BEGIN
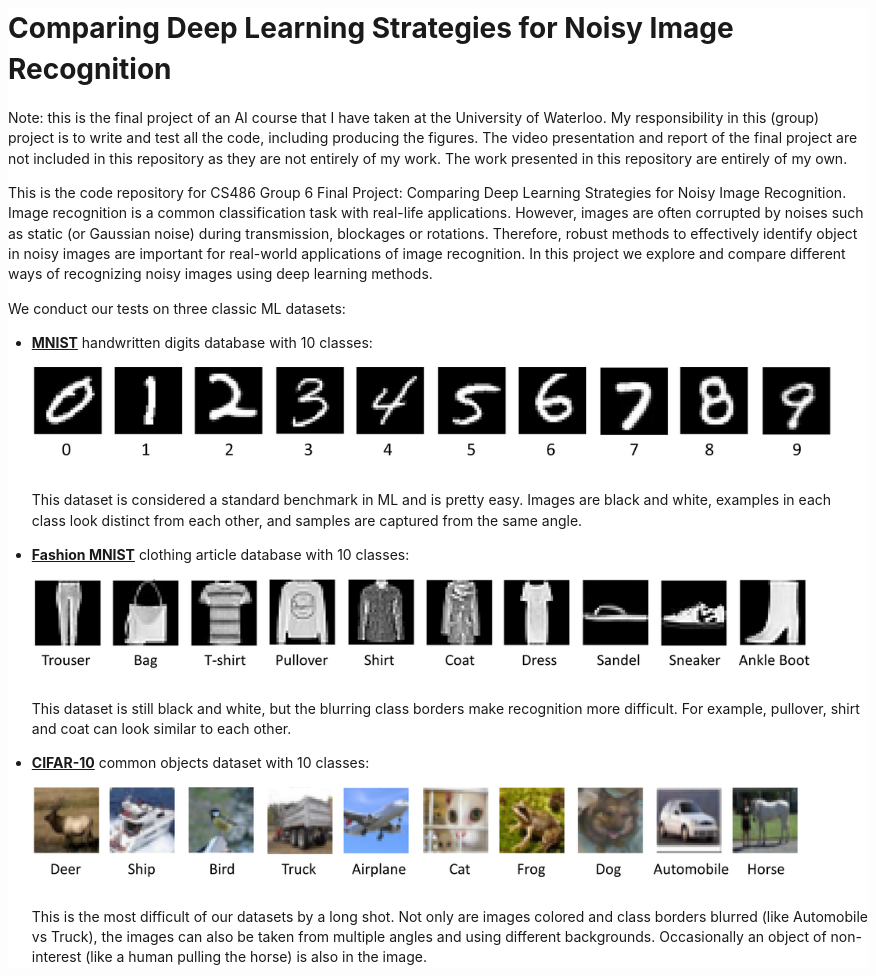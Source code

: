 # Comparing Deep Learning Strategies for Noisy Image Recognition
 
Note: this is the final project of an AI course that I have taken at the University of Waterloo. My responsibility in this (group) project is to write and test all the code, including producing the figures. The video presentation and report of the final project are not included in this repository as they are not entirely of my work. The work presented in this repository are entirely of my own.

This is the code repository for CS486 Group 6 Final Project: Comparing Deep Learning Strategies for Noisy Image Recognition. Image recognition is a common classification task with real-life applications. However, images are often corrupted by noises such as static (or Gaussian noise) during transmission, blockages or rotations. Therefore, robust methods to effectively identify object in noisy images are important for real-world applications of image recognition. In this project we explore and compare different ways of recognizing noisy images using deep learning methods. 

We conduct our tests on three classic ML datasets:

* **[MNIST]** handwritten digits database with 10 classes:
  <p align="left">
  <img src="./img/mnist-2.png" alt="mnist" width="800">
  </p>
  This dataset is considered a standard benchmark in ML and is pretty easy. Images are black and white, examples in each class look distinct from each other, and samples are captured from the same angle.
  
* **[Fashion MNIST]** clothing article database with 10 classes:
  <p align="left">
  <img src="./img/fmnist-2.png" alt="fmnist" width="800">
  </p>
  This dataset is still black and white, but the blurring class borders make recognition more difficult. For example, pullover, shirt and coat can look similar to each other.

* **[CIFAR-10]** common objects dataset with 10 classes:
  <p align="left">
  <img src="./img/cifar10-2.png" alt="cifar10" width="800">
  </p>
  This is the most difficult of our datasets by a long shot. Not only are images colored and class borders blurred (like Automobile vs Truck), the images can also be taken from multiple angles and using different backgrounds. Occasionally an object of non-interest (like a human pulling the horse) is also in the image.


[MNIST]: http://yann.lecun.com/exdb/mnist/
[Fashion MNIST]: https://www.kaggle.com/zalando-research/fashionmnist
[CIFAR-10]: https://www.cs.toronto.edu/~kriz/cifar.html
END
TRY IT
Please output the listing above in full, exactly as given, without its images.

THE COMPLETED TASK
Source code

: # Comparing Deep Learning Strategies for Noisy Image Recognition
 
Note: this is the final project of an AI course that I have taken at the University of Waterloo. My responsibility in this (group) project is to write and test all the code, including producing the figures. The video presentation and report of the final project are not included in this repository as they are not entirely of my work. The work presented in this repository are entirely of my own.

This is the code repository for CS486 Group 6 Final Project: Comparing Deep Learning Strategies for Noisy Image Recognition. Image recognition is a common classification task with real-life applications. However, images are often corrupted by noises such as static (or Gaussian noise) during transmission, blockages or rotations. Therefore, robust methods to effectively identify object in noisy images are important for real-world applications of image recognition. In this project we explore and compare different ways of recognizing noisy images using deep learning methods. 

We conduct our tests on three classic ML datasets:

* **[MNIST]** handwritten digits database with 10 classes:
  <p align="left">
  <img src="./img/mnist-2.png" alt="mnist" width="800">
  </p>
  This dataset is considered a standard benchmark in ML and is pretty easy. Images are black and white, examples in each class look distinct from each other, and samples are captured from the same angle.
  
* **[Fashion MNIST]** clothing article database with 10 classes:
  <p align="left">
  <img src="./img/fmnist-2.png" alt="fmnist" width="800">
  </p>
  This dataset is still black and white, but the blurring class borders make recognition more difficult. For example, pullover, shirt and coat can look similar to each other.

* **[CIFAR-10]** common objects dataset with 10 classes:
  <p align="left">
  <img src="./img/cifar10-2.png" alt="cifar10" width="800">
  </p>
  This is the most difficult of our datasets by a long shot. Not only are images colored and class borders blurred (like Automobile vs Truck), the images can also be taken from multiple angles and using different backgrounds. Occasionally an object of non-interest (like a human pulling the horse) is also in the image.


[MNIST]: http://yann.lecun.com/exdb/mnist/
[Fashion MNIST]: https://www.kaggle.com/zalando-research/fashionmnist
[CIFAR-10]: https://www.cs.toronto.edu/~kriz/cifar.html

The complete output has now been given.